Green hydrogen focus for Germany
Canada is also reportedly to become the source of green hydrogen for Germany. Chancellor Scholz secured a deal in this regard. This is necessary to replace missing Russian gas to power German factories and directly in fuel cell vehicles or as green ammonia in ships. The current energy crisis in German has prompted the need for an interim supply of gas and a more long-term supply of green hydrogen made from renewable energy.
Before the talks started, German Minister for Economic Affairs Robert Habeck had said that the aim was to enter into an energy partnership for the future. Habeck noted the ideal wind conditions for producing green hydrogen from renewable energy in Canada’s Newfoundland region.
In what the two countries call a ‘Hydrogen Alliance’, the German-Finnish utility Uniper has secured an agreement to source 500,000 tonnes of green ammonia, made from renewable hydrogen from a large new project on Canada’s Atlantic coast from 2025. The Finnish company Fortum owns 75% of the shares in the German company. Earlier this year, Fortum announced that it sees a great future for hydrogen as a renewable energy source, but battery recycling is also high on its list of priorities.

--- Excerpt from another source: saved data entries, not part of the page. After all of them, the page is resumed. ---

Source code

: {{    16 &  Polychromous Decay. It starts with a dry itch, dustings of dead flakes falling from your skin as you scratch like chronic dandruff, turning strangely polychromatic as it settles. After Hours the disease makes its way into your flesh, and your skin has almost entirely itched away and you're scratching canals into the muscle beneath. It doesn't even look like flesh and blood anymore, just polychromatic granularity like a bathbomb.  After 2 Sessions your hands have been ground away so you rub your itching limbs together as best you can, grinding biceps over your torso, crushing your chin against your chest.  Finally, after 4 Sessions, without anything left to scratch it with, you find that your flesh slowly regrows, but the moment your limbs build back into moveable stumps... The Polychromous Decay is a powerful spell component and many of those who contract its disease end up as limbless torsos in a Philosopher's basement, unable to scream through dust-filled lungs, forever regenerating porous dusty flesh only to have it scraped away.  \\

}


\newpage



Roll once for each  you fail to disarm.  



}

According to Recharge magazine, Uniper CEO Klaus-Dieter Maubach said: “Uniper is building up a portfolio of H2 products on a global scale by originating, transporting and finally supplying customers mainly in Europe in the future.” He explained: “The EverWind project is a very promising opportunity to source green ammonia based on excellent conditions and governmental relations to support the endeavour.”